Слово вдовы можно читать в обоих случаях и как существительное, и как прилагательное. Тире во второй строке не препятствует восприятию слова как прилагательного, потому что этот знак между подлежащим и сказуемым — обычное явление в поэзии XX века, особенно у Цветаевой, влияние которой на Соснору весьма значительно. В третьей строке, при чтении слова вдовы как существительного, игнорируются различия в грамматическом роде слов хлеб, любовь, бытие, и это неразличение совпадает с установившимся в русском языке неразличением рода прилагательных во множественном числе.

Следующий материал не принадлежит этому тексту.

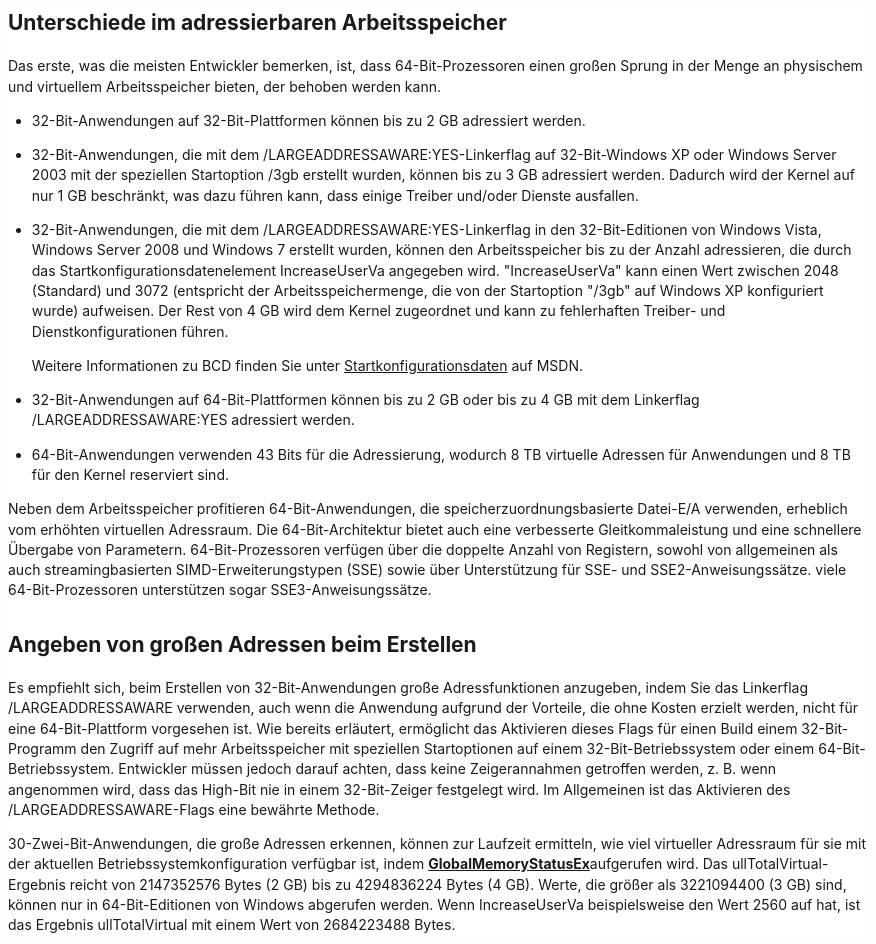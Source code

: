 ## <a name="differences-in-addressable-memory"></a>Unterschiede im adressierbaren Arbeitsspeicher

Das erste, was die meisten Entwickler bemerken, ist, dass 64-Bit-Prozessoren einen großen Sprung in der Menge an physischem und virtuellem Arbeitsspeicher bieten, der behoben werden kann.

-   32-Bit-Anwendungen auf 32-Bit-Plattformen können bis zu 2 GB adressiert werden.
-   32-Bit-Anwendungen, die mit dem /LARGEADDRESSAWARE:YES-Linkerflag auf 32-Bit-Windows XP oder Windows Server 2003 mit der speziellen Startoption /3gb erstellt wurden, können bis zu 3 GB adressiert werden. Dadurch wird der Kernel auf nur 1 GB beschränkt, was dazu führen kann, dass einige Treiber und/oder Dienste ausfallen.
-   32-Bit-Anwendungen, die mit dem /LARGEADDRESSAWARE:YES-Linkerflag in den 32-Bit-Editionen von Windows Vista, Windows Server 2008 und Windows 7 erstellt wurden, können den Arbeitsspeicher bis zu der Anzahl adressieren, die durch das Startkonfigurationsdatenelement IncreaseUserVa angegeben wird. "IncreaseUserVa" kann einen Wert zwischen 2048 (Standard) und 3072 (entspricht der Arbeitsspeichermenge, die von der Startoption "/3gb" auf Windows XP konfiguriert wurde) aufweisen. Der Rest von 4 GB wird dem Kernel zugeordnet und kann zu fehlerhaften Treiber- und Dienstkonfigurationen führen.

    Weitere Informationen zu BCD finden Sie unter [Startkonfigurationsdaten](https://msdn.microsoft.com/library/aa362692.aspx) auf MSDN.

-   32-Bit-Anwendungen auf 64-Bit-Plattformen können bis zu 2 GB oder bis zu 4 GB mit dem Linkerflag /LARGEADDRESSAWARE:YES adressiert werden.
-   64-Bit-Anwendungen verwenden 43 Bits für die Adressierung, wodurch 8 TB virtuelle Adressen für Anwendungen und 8 TB für den Kernel reserviert sind.

Neben dem Arbeitsspeicher profitieren 64-Bit-Anwendungen, die speicherzuordnungsbasierte Datei-E/A verwenden, erheblich vom erhöhten virtuellen Adressraum. Die 64-Bit-Architektur bietet auch eine verbesserte Gleitkommaleistung und eine schnellere Übergabe von Parametern. 64-Bit-Prozessoren verfügen über die doppelte Anzahl von Registern, sowohl von allgemeinen als auch streamingbasierten SIMD-Erweiterungstypen (SSE) sowie über Unterstützung für SSE- und SSE2-Anweisungssätze. viele 64-Bit-Prozessoren unterstützen sogar SSE3-Anweisungssätze.

## <a name="specifying-large-address-aware-when-building"></a>Angeben von großen Adressen beim Erstellen

Es empfiehlt sich, beim Erstellen von 32-Bit-Anwendungen große Adressfunktionen anzugeben, indem Sie das Linkerflag /LARGEADDRESSAWARE verwenden, auch wenn die Anwendung aufgrund der Vorteile, die ohne Kosten erzielt werden, nicht für eine 64-Bit-Plattform vorgesehen ist. Wie bereits erläutert, ermöglicht das Aktivieren dieses Flags für einen Build einem 32-Bit-Programm den Zugriff auf mehr Arbeitsspeicher mit speziellen Startoptionen auf einem 32-Bit-Betriebssystem oder einem 64-Bit-Betriebssystem. Entwickler müssen jedoch darauf achten, dass keine Zeigerannahmen getroffen werden, z. B. wenn angenommen wird, dass das High-Bit nie in einem 32-Bit-Zeiger festgelegt wird. Im Allgemeinen ist das Aktivieren des /LARGEADDRESSAWARE-Flags eine bewährte Methode.

30-Zwei-Bit-Anwendungen, die große Adressen erkennen, können zur Laufzeit ermitteln, wie viel virtueller Adressraum für sie mit der aktuellen Betriebssystemkonfiguration verfügbar ist, indem [**GlobalMemoryStatusEx**](/windows/desktop/api/sysinfoapi/nf-sysinfoapi-globalmemorystatusex)aufgerufen wird. Das ullTotalVirtual-Ergebnis reicht von 2147352576 Bytes (2 GB) bis zu 4294836224 Bytes (4 GB). Werte, die größer als 3221094400 (3 GB) sind, können nur in 64-Bit-Editionen von Windows abgerufen werden. Wenn IncreaseUserVa beispielsweise den Wert 2560 auf hat, ist das Ergebnis ullTotalVirtual mit einem Wert von 2684223488 Bytes.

Обратим внимание на то, что конструкции, воссоздающие условия для одновременного обозначения предмета и признака и для нейтрализации грамматического рода, помещаются в контекст со словами бег к Богу[140]. То есть на сюжетном уровне речь идет о приближении к смерти как о возвращении к исходному состоянию, к творящему началу. В поэзии Сосноры всегда актуально такое сближение образов смерти и творчества:

…процесс умирания лирического «Я» одновременно является и процессом возникновения-создания Слова <…> Творчество здесь воспринимается как смерть на время — и творение в это время текста.

(Желнина, 1996: 147–148)

В стихотворении «Колыбельная» из книги «Верховный час» рифмованное сочетание тихо-лихо объединяет части речи, разные для современного языкового сознания, делая их грамматически подобными древнему синкретическому имени:

Тихо-лихо. Да шесть

бьют на башне часов.

Хлад и ландыш в душе.

Дверь у тварь на засов[141].

В современном русском языке слово тихо может быть наречием, прилагательным или безличным предикативом, но не существительным, а слово лихо, сохраняя средний род, — существительным, наречием, с большой натяжкой прилагательным (например, *ваше поведение слишком лихо). Употребление этого слова как прилагательного в женском роде представляет собой фразеологизированный реликт: лиха беда начало. Безличным предикативом слово лихо в современном языке не бывает: невозможно правильное высказывание типа *здесь весело и лихо. Разная судьба слов, грамматически единых в прошлом, побуждает видеть в их объединении сумму грамматических признаков, распространяемых на каждый из элементов парного сочетания.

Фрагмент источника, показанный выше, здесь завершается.